Survie 101. On inscrivit mon frère au pensionnat pour garçons. Je pourrais décliner toute la nomenclature disponible des pensionnats d’alors, de Lévis à Sainte-Anne de la Pocatière, car il les ferait tous : Il finissait toujours par se faire renvoyer. Il acceptait mal l’autorité et cette nouvelle existence. C’était sa façon à lui de survivre. En fait, au cours des années qui suivirent, nous allions le voir très peu : il passait presque tout son temps comme pensionnaire. L’été, il fréquentait les patros jeunesse. Il avait très rapidement pris une tangente : celle de se tenir loin le plus possible de notre maison.

Sortir, nouer des amitiés. Chez ma grand-mère paternelle, selon ce qu’ils en dirent, les enfants quittaient peu la propriété familiale. Les activités extérieures étaient assez limitées. Avec ma mère, tout changea. Elle les encouragea à entrer chez les guides et les scouts, à se faire des amis, à profiter pleinement de leur jeunesse, calquant ainsi sa propre jeunesse à elle, où on s’amusait ferme, sans que personne ne s’en offusque. Et sans qu’on ait à compter les sous ce qui, avouons-le, devait être aidant. Seule Andrée s’engagea avec enthousiasme dans le mouvement Guide. 

Holt Renfrew pour Édith, rien de moins! Et moi, qu’en était-il de moi, du haut de mes trois ans? Mes sœurs et mon frère avaient eu droit à leur trousseau. Moi, j’eus droit à une garde-robe de petite bourgeoise. Tout comme elle m’avait appris comment plier les serviettes, elle m’instruisit sur l’art de sélectionner les vêtements. Très tôt dans ma vie j’ai voué un culte, futile, aux vêtements de qualité, achetés à fort prix chez Holt Renfrew et que ma mère revendait ensuite à ses sœurs, pour leurs fillettes plus jeunes que moi. J’eus droit à des manteaux anglais, avec col de velours piqué, exactement comme ceux que la princesse Anne d’Angleterre, enfant, portera quelques années plus tard.
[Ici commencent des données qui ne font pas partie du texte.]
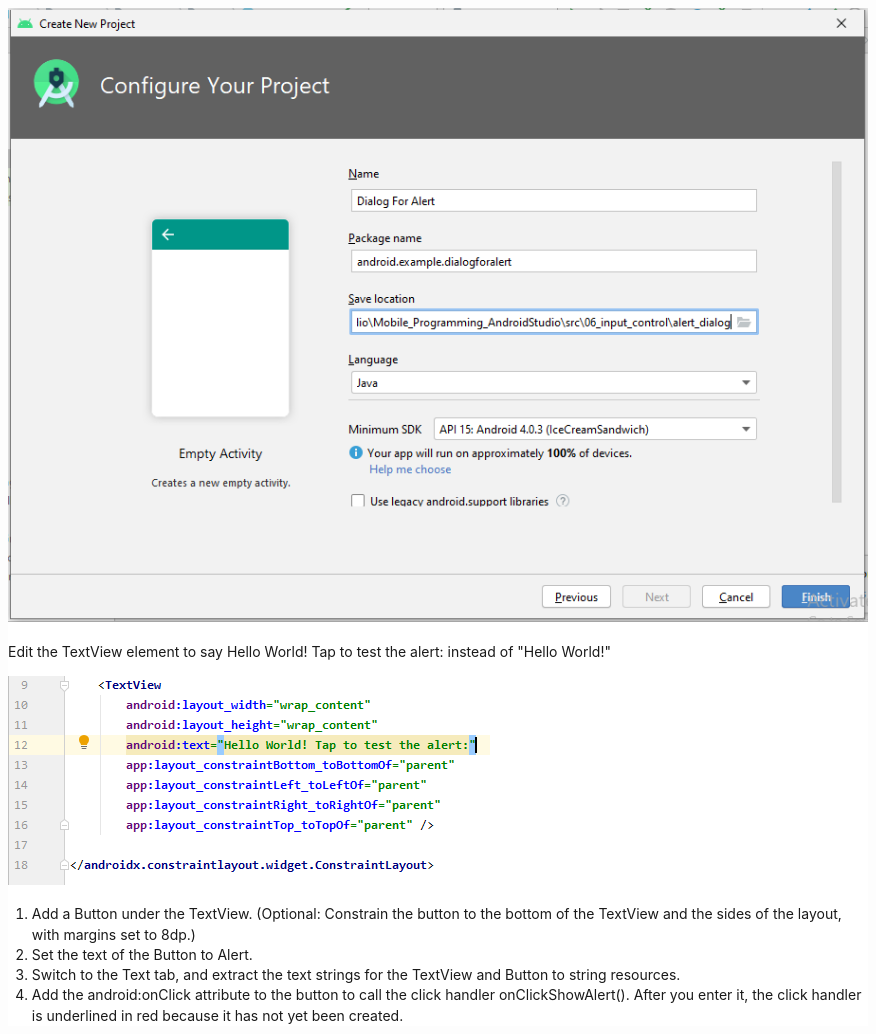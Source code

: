 ![img_26](img/img_26.PNG)<br>

Edit the TextView element to say Hello World! Tap to test the alert: instead of "Hello World!"<br>

![img_27](img/img_27.PNG)<br>

1. Add a Button under the TextView. (Optional: Constrain the button to the bottom of the TextView and the sides of the layout, with margins set to 8dp.)
2. Set the text of the Button to Alert.
3. Switch to the Text tab, and extract the text strings for the TextView and Button to string resources.
4. Add the android:onClick attribute to the button to call the click handler onClickShowAlert(). After you enter it, the click handler is underlined in red because it has not yet been created.<br>
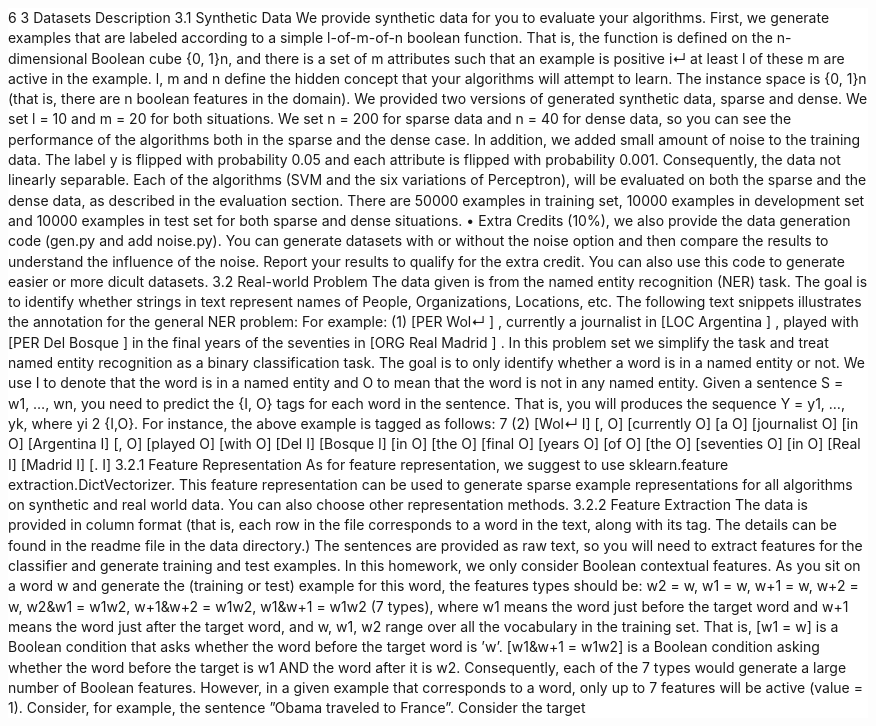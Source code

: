 6
3 Datasets Description
3.1 Synthetic Data
We provide synthetic data for you to evaluate your algorithms. First, we generate examples
that are labeled according to a simple l-of-m-of-n boolean function. That is, the function is
defined on the n-dimensional Boolean cube {0, 1}n, and there is a set of m attributes such
that an example is positive i↵ at least l of these m are active in the example. l, m and n
define the hidden concept that your algorithms will attempt to learn. The instance space is
{0, 1}n (that is, there are n boolean features in the domain). We provided two versions of
generated synthetic data, sparse and dense. We set l = 10 and m = 20 for both situations.
We set n = 200 for sparse data and n = 40 for dense data, so you can see the performance
of the algorithms both in the sparse and the dense case.
In addition, we added small amount of noise to the training data. The label y is flipped
with probability 0.05 and each attribute is flipped with probability 0.001. Consequently, the
data not linearly separable.
Each of the algorithms (SVM and the six variations of Perceptron), will be evaluated on
both the sparse and the dense data, as described in the evaluation section.
There are 50000 examples in training set, 10000 examples in development set and 10000
examples in test set for both sparse and dense situations.
• Extra Credits (10%), we also provide the data generation code (gen.py and
add noise.py). You can generate datasets with or without the noise option and then
compare the results to understand the influence of the noise. Report your results to
qualify for the extra credit. You can also use this code to generate easier or more
dicult datasets.
3.2 Real-world Problem
The data given is from the named entity recognition (NER) task. The goal is to identify whether strings in text represent names of People, Organizations, Locations, etc. The
following text snippets illustrates the annotation for the general NER problem:
For example:
(1) [PER Wol↵ ] , currently a journalist in [LOC Argentina ] , played with [PER Del
Bosque ] in the final years of the seventies in [ORG Real Madrid ] .
In this problem set we simplify the task and treat named entity recognition as a binary
classification task. The goal is to only identify whether a word is in a named entity or not.
We use I to denote that the word is in a named entity and O to mean that the word is not
in any named entity.
Given a sentence S = w1, …, wn, you need to predict the {I, O} tags for each word in
the sentence. That is, you will produces the sequence Y = y1, …, yk, where yi 2 {I,O}. For
instance, the above example is tagged as follows:
7
(2) [Wol↵ I] [, O] [currently O] [a O] [journalist O] [in O] [Argentina I] [, O] [played O]
[with O] [Del I] [Bosque I] [in O] [the O] [final O] [years O] [of O] [the O] [seventies O]
[in O] [Real I] [Madrid I] [. I]
3.2.1 Feature Representation
As for feature representation, we suggest to use sklearn.feature extraction.DictVectorizer.
This feature representation can be used to generate sparse example representations for all
algorithms on synthetic and real world data. You can also choose other representation
methods.
3.2.2 Feature Extraction
The data is provided in column format (that is, each row in the file corresponds to a word
in the text, along with its tag. The details can be found in the readme file in the data
directory.) The sentences are provided as raw text, so you will need to extract features for
the classifier and generate training and test examples.
In this homework, we only consider Boolean contextual features. As you sit on a word
w and generate the (training or test) example for this word, the features types should be:
w2 = w, w1 = w, w+1 = w, w+2 = w, w2&w1 = w1w2, w+1&w+2 = w1w2, w1&w+1 = w1w2
(7 types), where w1 means the word just before the target word and w+1 means the word
just after the target word, and w, w1, w2 range over all the vocabulary in the training set.
That is, [w1 = w] is a Boolean condition that asks whether the word before the target word
is ’w’. [w1&w+1 = w1w2] is a Boolean condition asking whether the word before the target
is w1 AND the word after it is w2. Consequently, each of the 7 types would generate a large
number of Boolean features. However, in a given example that corresponds to a word, only
up to 7 features will be active (value = 1).
Consider, for example, the sentence ”Obama traveled to France”. Consider the target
2401a2402bJambières de cuir, manteaux anglais et laine qui « pique ». J’ai conservé des photos sur lesquelles j’apparais dans un ensemble de laine, à double boutonnière, avec chapeau de même tissu. On reconnait derrière moi, la maison des Pouliot (voir chapitre 67).

J’ai ainsi porté, sur une période d’une dizaine d’années, une demi-douzaine de manteaux anglais, qui ont tous servi par la suite à mes cousines du côté maternel. Il y en eut un rose soutenu, le premier de tous, puis un deuxième d’un rose plus terne, mais avec col de velours piqué bourgogne. Et un marine, avec un fin liséré jaune et rouge, col marine piqué, que j’aimais particulièrement parce qu’on m’avait acheté des gants de laine et une tuque jaune pâle assortis.

Ce goût des beaux vêtements, je l’ai hérité directement de ma mère, et il me fait encore souffrir parce qu’il m’assujettit à des codes d’élégance et de conformité qui sont souvent sans fondements.

Le fait que j’aie conservé une mémoire aussi vive de vêtements achetés il y a cinquante ans confirme sans doute l’influence de ma mère sur mon affect. J’ai en corollaire conservé une antipathie épidermique à l’égard de la laine, qui protège certes du froid et qui se défroisse aisément, mais qui pique et irrite la peau sèche, surtout en hiver!